Saved data entries
*** Block opens ***

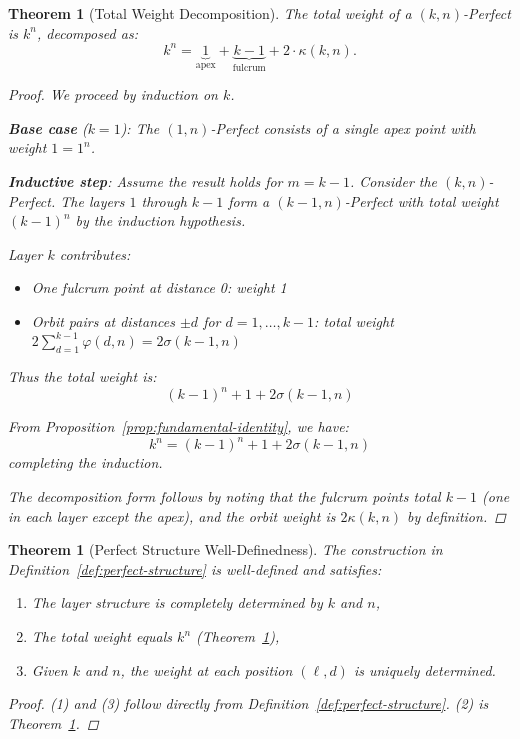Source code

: \documentclass[11pt]{article}
\newtheorem{theorem}[definition]{Theorem}
\begin{document}
\begin{theorem}[Total Weight Decomposition]\label{thm:weight-decomposition}
The total weight of a $(k,n)$-Perfect is $k^{n}$, decomposed as:
\[
k^{n} = \underbrace{1}_{\text{apex}} + \underbrace{k-1}_{\text{fulcrum}} + 2 \cdot \kappa(k,n).
\]
\begin{proof}
We proceed by induction on $k$.

\textbf{Base case} ($k=1$): The $(1,n)$-Perfect consists of a single apex point with weight $1 = 1^n$.

\textbf{Inductive step}: Assume the result holds for $m = k-1$. Consider the $(k,n)$-Perfect. The layers $1$ through $k-1$ form a $(k-1,n)$-Perfect with total weight $(k-1)^n$ by the induction hypothesis.

Layer $k$ contributes:
\begin{itemize}
    \item One fulcrum point at distance 0: weight 1
    \item Orbit pairs at distances $\pm d$ for $d=1,\ldots,k-1$: total weight $2\sum_{d=1}^{k-1} \varphi(d,n) = 2\sigma(k-1,n)$
\end{itemize}

Thus the total weight is:
\[
(k-1)^n + 1 + 2\sigma(k-1,n)
\]

From Proposition~\ref{prop:fundamental-identity}, we have:
\[
k^n = (k-1)^n + 1 + 2\sigma(k-1,n)
\]
completing the induction.

The decomposition form follows by noting that the fulcrum points total $k-1$ (one in each layer except the apex), and the orbit weight is $2\kappa(k,n)$ by definition.
\end{proof}
\end{theorem}

\begin{theorem}[Perfect Structure Well-Definedness]\label{thm:uniqueness}
The construction in Definition~\ref{def:perfect-structure} is well-defined and satisfies:
\begin{enumerate}
    \item The layer structure is completely determined by $k$ and $n$,
    \item The total weight equals $k^n$ (Theorem~\ref{thm:weight-decomposition}),
    \item Given $k$ and $n$, the weight at each position $(\ell,d)$ is uniquely determined.
\end{enumerate}
\begin{proof}
(1) and (3) follow directly from Definition~\ref{def:perfect-structure}. (2) is Theorem~\ref{thm:weight-decomposition}.
\end{proof}
\end{theorem}
\end{document}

*** Block closes ***

Reply with one number only: the count of lines in the entries that contain "textbf".

2